Carrie Fisher Died Having Figured Out How to Truly Be Carrie Fisher

David Edelstein in Vulture:

Carrie-fisher-narrative_w529_h352Carrie Fisher had the flukiest life, but ye gods, she made it her own. Relatively early, she realized that her fame and money had little to do with her. She had, she wrote in her final memoir, The Princess Diarist, “associative fame. By-product fame.” First, she had “celebrity daughter” fame, having been born to “America’s Sweethearts,” Eddie Fisher and Debbie Reynolds, a year-and-a-half before Fisher became “America’s cad” by running away with Reynolds’s recently widowed pal, Elizabeth Taylor. Later, she’d have “celebrity wife” fame as the spouse of Paul Simon. In between, she had “happened-to-have-played-an-iconic-character fame.” The character was, of course, Prince Leia Organa of Alderaan, the leader of the rebellion against the Empire and an improbable figure even for a galaxy far, far away.
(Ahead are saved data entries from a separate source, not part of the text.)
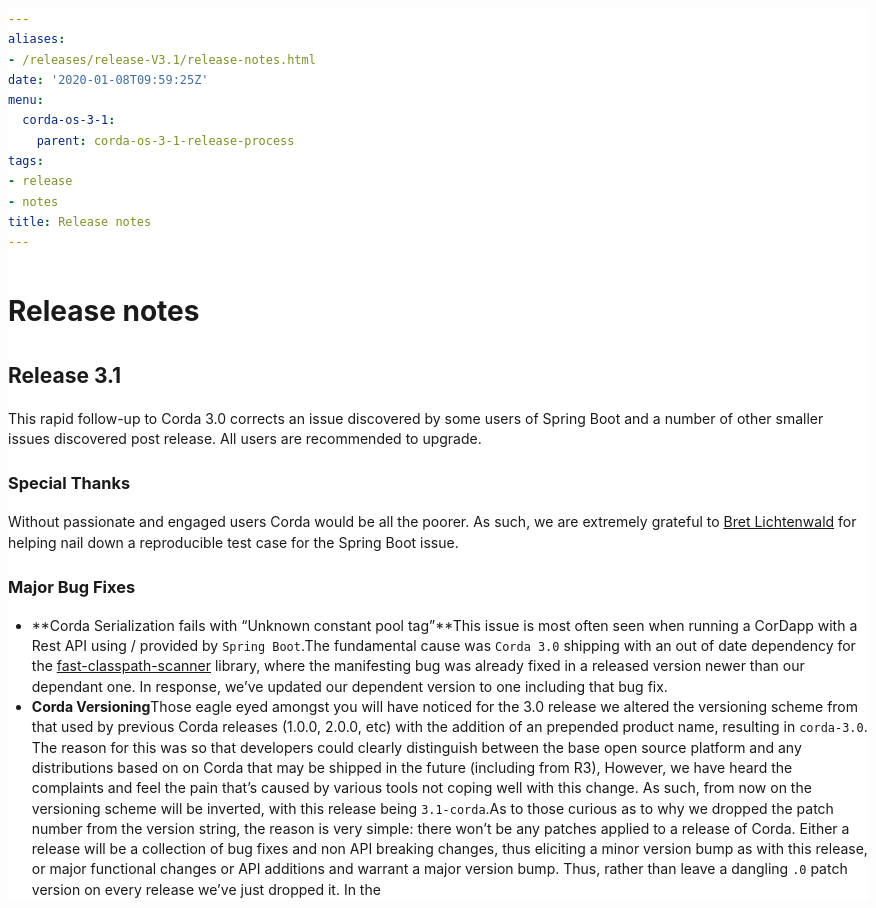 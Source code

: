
 ```yaml
---
aliases:
- /releases/release-V3.1/release-notes.html
date: '2020-01-08T09:59:25Z'
menu:
  corda-os-3-1:
    parent: corda-os-3-1-release-process
tags:
- release
- notes
title: Release notes
---
```



# Release notes



## Release 3.1

This rapid follow-up to Corda 3.0 corrects an issue discovered by some users of Spring Boot and a number of other
smaller issues discovered post release. All users are recommended to upgrade.


### Special Thanks

Without passionate and engaged users Corda would be all the poorer. As such, we are extremely grateful to
[Bret Lichtenwald](https://github.com/bret540) for helping nail down a reproducible test case for the
Spring Boot issue.


### Major Bug Fixes


* **Corda Serialization fails with “Unknown constant pool tag”**This issue is most often seen when running a CorDapp with a Rest API using / provided by `Spring Boot`.The fundamental cause was `Corda 3.0` shipping with an out of date dependency for the
[fast-classpath-scanner](https://github.com/lukehutch/fast-classpath-scanner) library, where the manifesting
bug was already fixed in a released version newer than our dependant one. In response, we’ve updated our dependent
version to one including that bug fix.
* **Corda Versioning**Those eagle eyed amongst you will have noticed for the 3.0 release we altered the versioning scheme from that used by previous Corda
releases (1.0.0, 2.0.0, etc) with the addition of an prepended product name, resulting in `corda-3.0`. The reason for this was so
that developers could clearly distinguish between the base open source platform and any distributions based on on Corda that may
be shipped in the future (including from R3), However, we have heard the complaints and feel the pain that’s caused by various
tools not coping well with this change. As such, from now on the versioning scheme will be inverted, with this release being `3.1-corda`.As to those curious as to why we dropped the patch number from the version string, the reason is very simple: there won’t
be any patches applied to a release of Corda. Either a release will be a collection of bug fixes and non API breaking
changes, thus eliciting a minor version bump as with this release, or major functional changes or API additions and warrant
a major version bump. Thus, rather than leave a dangling `.0` patch version on every release we’ve just dropped it. In the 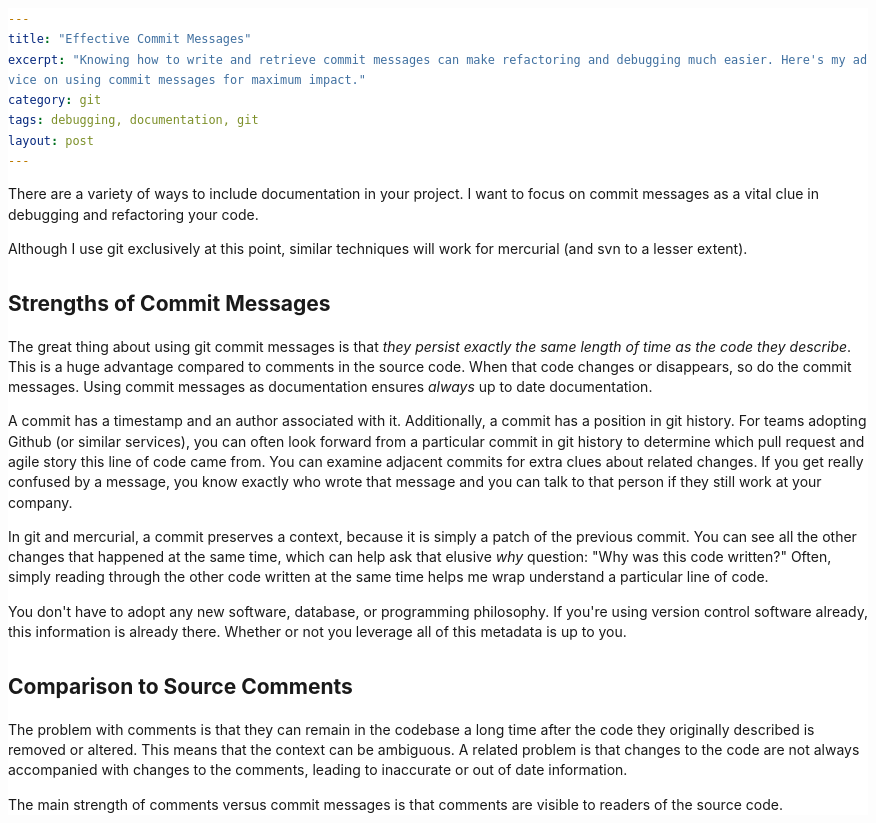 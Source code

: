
 ```yaml
---
title: "Effective Commit Messages"
excerpt: "Knowing how to write and retrieve commit messages can make refactoring and debugging much easier. Here's my advice on using commit messages for maximum impact."
category: git
tags: debugging, documentation, git
layout: post
---
```


There are a variety of ways to include documentation in your project. I want to
focus on commit messages as a vital clue in debugging and refactoring your code.

Although I use git exclusively at this point, similar techniques will work for
mercurial (and svn to a lesser extent).

## Strengths of Commit Messages

The great thing about using git commit messages is that *they persist exactly the
same length of time as the code they describe*. This is a huge advantage compared
to comments in the source code. When that code changes or disappears, so do the
commit messages. Using commit messages as documentation ensures *always* up to date
documentation.

A commit has a timestamp and an author associated with it. Additionally, a commit
has a position in git history. For teams adopting Github (or similar services),
you can often look forward from a particular commit in git history to determine
which pull request and agile story this line of code came from. You can examine
adjacent commits for extra clues about related changes. If you get really confused
by a message, you know exactly who wrote that message and you can talk to that person
if they still work at your company.

In git and mercurial, a commit preserves a context, because it is simply a patch
of the previous commit. You can see all the other changes that happened at the
same time, which can help ask that elusive _why_ question: "Why was this code written?"
Often, simply reading through the other code written at the same time helps me
wrap understand a particular line of code.

You don't have to adopt any new software, database, or programming philosophy.
If you're using version control software already, this information is already there.
Whether or not you leverage all of this metadata is up to you.

## Comparison to Source Comments

The problem with comments is that they can remain in the codebase a long time
after the code they originally described is removed or altered. This means that
the context can be ambiguous. A related problem is that changes to the code are
not always accompanied with changes to the comments, leading to inaccurate or out
of date information.

The main strength of comments versus commit messages is that comments are visible
to readers of the source code.
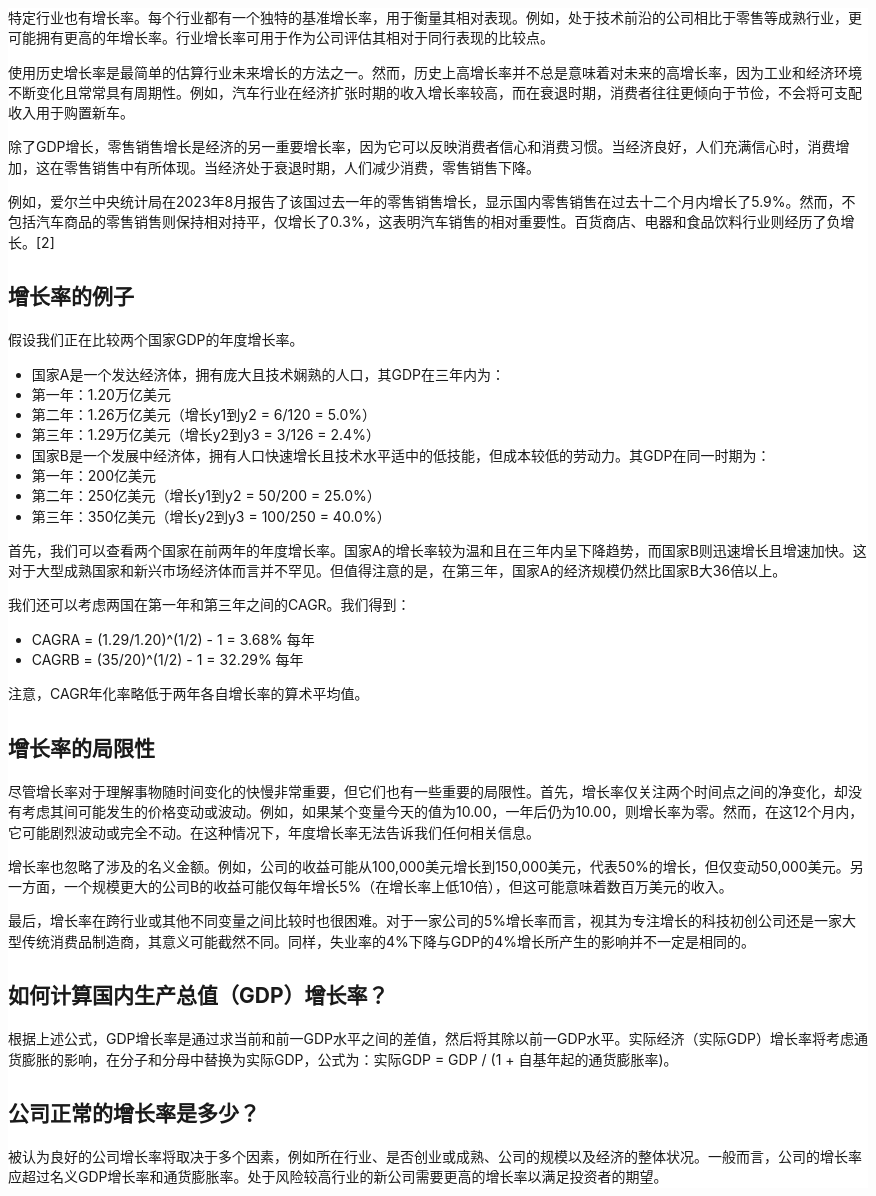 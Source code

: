 特定行业也有增长率。每个行业都有一个独特的基准增长率，用于衡量其相对表现。例如，处于技术前沿的公司相比于零售等成熟行业，更可能拥有更高的年增长率。行业增长率可用于作为公司评估其相对于同行表现的比较点。

使用历史增长率是最简单的估算行业未来增长的方法之一。然而，历史上高增长率并不总是意味着对未来的高增长率，因为工业和经济环境不断变化且常常具有周期性。例如，汽车行业在经济扩张时期的收入增长率较高，而在衰退时期，消费者往往更倾向于节俭，不会将可支配收入用于购置新车。

除了GDP增长，零售销售增长是经济的另一重要增长率，因为它可以反映消费者信心和消费习惯。当经济良好，人们充满信心时，消费增加，这在零售销售中有所体现。当经济处于衰退时期，人们减少消费，零售销售下降。

例如，爱尔兰中央统计局在2023年8月报告了该国过去一年的零售销售增长，显示国内零售销售在过去十二个月内增长了5.9%。然而，不包括汽车商品的零售销售则保持相对持平，仅增长了0.3%，这表明汽车销售的相对重要性。百货商店、电器和食品饮料行业则经历了负增长。[2]

## 增长率的例子

假设我们正在比较两个国家GDP的年度增长率。

- 国家A是一个发达经济体，拥有庞大且技术娴熟的人口，其GDP在三年内为：
- 第一年：1.20万亿美元
- 第二年：1.26万亿美元（增长y1到y2 = 6/120 = 5.0%）
- 第三年：1.29万亿美元（增长y2到y3 = 3/126 = 2.4%）
- 国家B是一个发展中经济体，拥有人口快速增长且技术水平适中的低技能，但成本较低的劳动力。其GDP在同一时期为：
- 第一年：200亿美元
- 第二年：250亿美元（增长y1到y2 = 50/200 = 25.0%）
- 第三年：350亿美元（增长y2到y3 = 100/250 = 40.0%）

首先，我们可以查看两个国家在前两年的年度增长率。国家A的增长率较为温和且在三年内呈下降趋势，而国家B则迅速增长且增速加快。这对于大型成熟国家和新兴市场经济体而言并不罕见。但值得注意的是，在第三年，国家A的经济规模仍然比国家B大36倍以上。

我们还可以考虑两国在第一年和第三年之间的CAGR。我们得到：

- CAGRA = (1.29/1.20)^(1/2) - 1 = 3.68% 每年
- CAGRB = (35/20)^(1/2) - 1 = 32.29% 每年

注意，CAGR年化率略低于两年各自增长率的算术平均值。

## 增长率的局限性

尽管增长率对于理解事物随时间变化的快慢非常重要，但它们也有一些重要的局限性。首先，增长率仅关注两个时间点之间的净变化，却没有考虑其间可能发生的价格变动或波动。例如，如果某个变量今天的值为10.00，一年后仍为10.00，则增长率为零。然而，在这12个月内，它可能剧烈波动或完全不动。在这种情况下，年度增长率无法告诉我们任何相关信息。

增长率也忽略了涉及的名义金额。例如，公司的收益可能从100,000美元增长到150,000美元，代表50%的增长，但仅变动50,000美元。另一方面，一个规模更大的公司B的收益可能仅每年增长5%（在增长率上低10倍），但这可能意味着数百万美元的收入。

最后，增长率在跨行业或其他不同变量之间比较时也很困难。对于一家公司的5%增长率而言，视其为专注增长的科技初创公司还是一家大型传统消费品制造商，其意义可能截然不同。同样，失业率的4%下降与GDP的4%增长所产生的影响并不一定是相同的。

## 如何计算国内生产总值（GDP）增长率？

根据上述公式，GDP增长率是通过求当前和前一GDP水平之间的差值，然后将其除以前一GDP水平。实际经济（实际GDP）增长率将考虑通货膨胀的影响，在分子和分母中替换为实际GDP，公式为：实际GDP = GDP / (1 + 自基年起的通货膨胀率)。

## 公司正常的增长率是多少？

被认为良好的公司增长率将取决于多个因素，例如所在行业、是否创业或成熟、公司的规模以及经济的整体状况。一般而言，公司的增长率应超过名义GDP增长率和通货膨胀率。处于风险较高行业的新公司需要更高的增长率以满足投资者的期望。

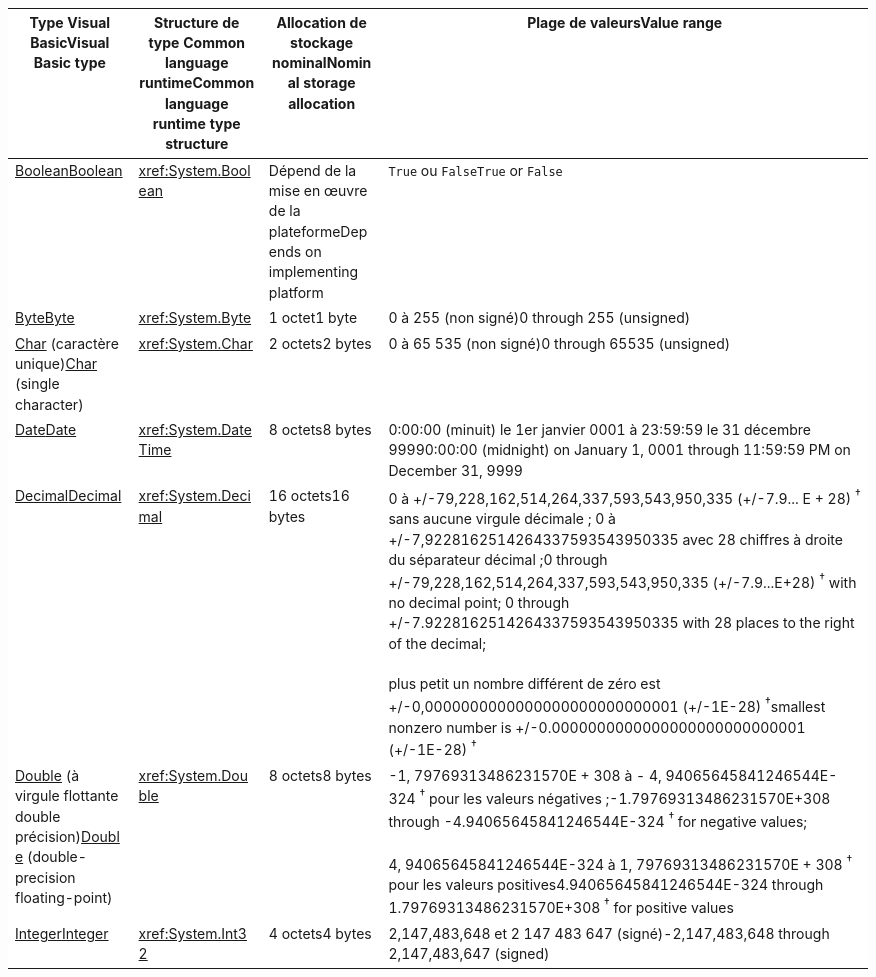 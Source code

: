 |<span data-ttu-id="d81bf-104">Type Visual Basic</span><span class="sxs-lookup"><span data-stu-id="d81bf-104">Visual Basic type</span></span>|<span data-ttu-id="d81bf-105">Structure de type Common language runtime</span><span class="sxs-lookup"><span data-stu-id="d81bf-105">Common language runtime type structure</span></span>|<span data-ttu-id="d81bf-106">Allocation de stockage nominal</span><span class="sxs-lookup"><span data-stu-id="d81bf-106">Nominal storage allocation</span></span>|<span data-ttu-id="d81bf-107">Plage de valeurs</span><span class="sxs-lookup"><span data-stu-id="d81bf-107">Value range</span></span>|  
|-----------------------|--------------------------------------------|--------------------------------|-----------------|  
|[<span data-ttu-id="d81bf-108">Boolean</span><span class="sxs-lookup"><span data-stu-id="d81bf-108">Boolean</span></span>](../../../visual-basic/language-reference/data-types/boolean-data-type.md)|<xref:System.Boolean>|<span data-ttu-id="d81bf-109">Dépend de la mise en œuvre de la plateforme</span><span class="sxs-lookup"><span data-stu-id="d81bf-109">Depends on implementing platform</span></span>|<span data-ttu-id="d81bf-110">`True` ou `False`</span><span class="sxs-lookup"><span data-stu-id="d81bf-110">`True` or `False`</span></span>|  
|[<span data-ttu-id="d81bf-111">Byte</span><span class="sxs-lookup"><span data-stu-id="d81bf-111">Byte</span></span>](../../../visual-basic/language-reference/data-types/byte-data-type.md)|<xref:System.Byte>|<span data-ttu-id="d81bf-112">1 octet</span><span class="sxs-lookup"><span data-stu-id="d81bf-112">1 byte</span></span>|<span data-ttu-id="d81bf-113">0 à 255 (non signé)</span><span class="sxs-lookup"><span data-stu-id="d81bf-113">0 through 255 (unsigned)</span></span>|  
|<span data-ttu-id="d81bf-114">[Char](../../../visual-basic/language-reference/data-types/char-data-type.md) (caractère unique)</span><span class="sxs-lookup"><span data-stu-id="d81bf-114">[Char](../../../visual-basic/language-reference/data-types/char-data-type.md) (single character)</span></span>|<xref:System.Char>|<span data-ttu-id="d81bf-115">2 octets</span><span class="sxs-lookup"><span data-stu-id="d81bf-115">2 bytes</span></span>|<span data-ttu-id="d81bf-116">0 à 65 535 (non signé)</span><span class="sxs-lookup"><span data-stu-id="d81bf-116">0 through 65535 (unsigned)</span></span>|  
|[<span data-ttu-id="d81bf-117">Date</span><span class="sxs-lookup"><span data-stu-id="d81bf-117">Date</span></span>](../../../visual-basic/language-reference/data-types/date-data-type.md)|<xref:System.DateTime>|<span data-ttu-id="d81bf-118">8 octets</span><span class="sxs-lookup"><span data-stu-id="d81bf-118">8 bytes</span></span>|<span data-ttu-id="d81bf-119">0:00:00 (minuit) le 1er janvier 0001 à 23:59:59 le 31 décembre 9999</span><span class="sxs-lookup"><span data-stu-id="d81bf-119">0:00:00 (midnight) on January 1, 0001 through 11:59:59 PM on December 31, 9999</span></span>|  
|[<span data-ttu-id="d81bf-120">Decimal</span><span class="sxs-lookup"><span data-stu-id="d81bf-120">Decimal</span></span>](../../../visual-basic/language-reference/data-types/decimal-data-type.md)|<xref:System.Decimal>|<span data-ttu-id="d81bf-121">16 octets</span><span class="sxs-lookup"><span data-stu-id="d81bf-121">16 bytes</span></span>|<span data-ttu-id="d81bf-122">0 à +/-79,228,162,514,264,337,593,543,950,335 (+/-7.9... E + 28) <sup>†</sup> sans aucune virgule décimale ; 0 à +/-7,9228162514264337593543950335 avec 28 chiffres à droite du séparateur décimal ;</span><span class="sxs-lookup"><span data-stu-id="d81bf-122">0 through +/-79,228,162,514,264,337,593,543,950,335 (+/-7.9...E+28) <sup>†</sup> with no decimal point; 0 through +/-7.9228162514264337593543950335 with 28 places to the right of the decimal;</span></span><br /><br /> <span data-ttu-id="d81bf-123">plus petit un nombre différent de zéro est +/-0,0000000000000000000000000001 (+/-1E-28) <sup>†</sup></span><span class="sxs-lookup"><span data-stu-id="d81bf-123">smallest nonzero number is +/-0.0000000000000000000000000001 (+/-1E-28) <sup>†</sup></span></span>|  
|<span data-ttu-id="d81bf-124">[Double](../../../visual-basic/language-reference/data-types/double-data-type.md) (à virgule flottante double précision)</span><span class="sxs-lookup"><span data-stu-id="d81bf-124">[Double](../../../visual-basic/language-reference/data-types/double-data-type.md) (double-precision floating-point)</span></span>|<xref:System.Double>|<span data-ttu-id="d81bf-125">8 octets</span><span class="sxs-lookup"><span data-stu-id="d81bf-125">8 bytes</span></span>|<span data-ttu-id="d81bf-126">-1, 79769313486231570E + 308 à - 4, 94065645841246544E-324 <sup>†</sup> pour les valeurs négatives ;</span><span class="sxs-lookup"><span data-stu-id="d81bf-126">-1.79769313486231570E+308 through -4.94065645841246544E-324 <sup>†</sup> for negative values;</span></span><br /><br /> <span data-ttu-id="d81bf-127">4, 94065645841246544E-324 à 1, 79769313486231570E + 308 <sup>†</sup> pour les valeurs positives</span><span class="sxs-lookup"><span data-stu-id="d81bf-127">4.94065645841246544E-324 through 1.79769313486231570E+308 <sup>†</sup> for positive values</span></span>|  
|[<span data-ttu-id="d81bf-128">Integer</span><span class="sxs-lookup"><span data-stu-id="d81bf-128">Integer</span></span>](../../../visual-basic/language-reference/data-types/integer-data-type.md)|<xref:System.Int32>|<span data-ttu-id="d81bf-129">4 octets</span><span class="sxs-lookup"><span data-stu-id="d81bf-129">4 bytes</span></span>|<span data-ttu-id="d81bf-130">2,147,483,648 et 2 147 483 647 (signé)</span><span class="sxs-lookup"><span data-stu-id="d81bf-130">-2,147,483,648 through 2,147,483,647 (signed)</span></span>|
There would be no way for Fisher to reconcile herself to a life of so many disparate parts, even with booze and pills and powders. It took courage and imagination and a big dose of exhibitionism to reinvent herself as a comic autobiographer and brassy Hollywood eccentric.

She began, of course, by telling us all about the ways in which she wasn’t Princess Leia. Before she arrived in London in 1976 to shoot Star Wars (now called, tiresomely, Episode IV: A New Hope), she’d spent a month at a fat farm in Texas to lose some of the baby-fat in her cheeks. Then came the application of the “hairy earphones” that she also dubbed, “the buns of Navarone.” As the only girl in a boys’ fantasy universe, she had to declaim terrible lines while trying to maintain her poise. As her recently published diaries (with bonus poems) make clear, her days were largely spent trying to figure out why the inhumanly gorgeous but married Harrison Ford — with whom she was having an affair — wasn’t falling in love with her the way she was with him. She walked away with a lot of confusion, a semi-broken heart, and (in lieu of a salary) a quarter of a percentage of what would turn out to be one of the most profitable movies ever made.